> [Required work] Filtering the records below, copy only those lines that include the word "kafkatools".
──────── Data listing
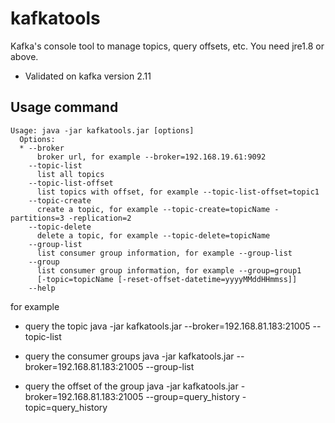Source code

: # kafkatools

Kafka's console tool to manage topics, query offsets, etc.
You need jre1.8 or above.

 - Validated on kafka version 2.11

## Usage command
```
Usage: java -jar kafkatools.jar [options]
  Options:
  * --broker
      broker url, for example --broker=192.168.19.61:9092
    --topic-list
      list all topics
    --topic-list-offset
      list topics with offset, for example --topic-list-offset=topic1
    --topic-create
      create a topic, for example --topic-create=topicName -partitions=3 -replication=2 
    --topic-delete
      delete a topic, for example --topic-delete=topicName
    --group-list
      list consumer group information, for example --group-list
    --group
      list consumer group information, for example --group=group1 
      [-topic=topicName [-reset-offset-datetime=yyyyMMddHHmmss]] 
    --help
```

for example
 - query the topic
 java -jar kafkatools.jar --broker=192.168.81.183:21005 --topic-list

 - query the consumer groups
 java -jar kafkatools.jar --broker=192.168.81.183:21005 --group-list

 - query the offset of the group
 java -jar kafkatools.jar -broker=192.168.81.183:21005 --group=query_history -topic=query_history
────────────────
> [Solution for this exercise]
: # kafkatools
Usage: java -jar kafkatools.jar [options]
 java -jar kafkatools.jar --broker=192.168.81.183:21005 --topic-list
 java -jar kafkatools.jar --broker=192.168.81.183:21005 --group-list
 java -jar kafkatools.jar -broker=192.168.81.183:21005 --group=query_history -topic=query_history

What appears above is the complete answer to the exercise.